Every line in the records below with the string "imagem" is to be copied out.
(Records for this task Opens)
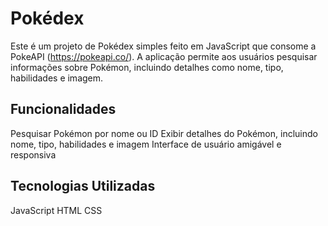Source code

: # Pokédex
Este é um projeto de Pokédex simples feito em JavaScript que consome a PokeAPI (https://pokeapi.co/). A aplicação permite aos usuários pesquisar informações sobre Pokémon, incluindo detalhes como nome, tipo, habilidades e imagem.

## Funcionalidades

Pesquisar Pokémon por nome ou ID
Exibir detalhes do Pokémon, incluindo nome, tipo, habilidades e imagem
Interface de usuário amigável e responsiva

## Tecnologias Utilizadas

JavaScript
HTML
CSS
(Records for this task Closes)
> **Solution for this exercise**
Este é um projeto de Pokédex simples feito em JavaScript que consome a PokeAPI (https://pokeapi.co/). A aplicação permite aos usuários pesquisar informações sobre Pokémon, incluindo detalhes como nome, tipo, habilidades e imagem.
Exibir detalhes do Pokémon, incluindo nome, tipo, habilidades e imagem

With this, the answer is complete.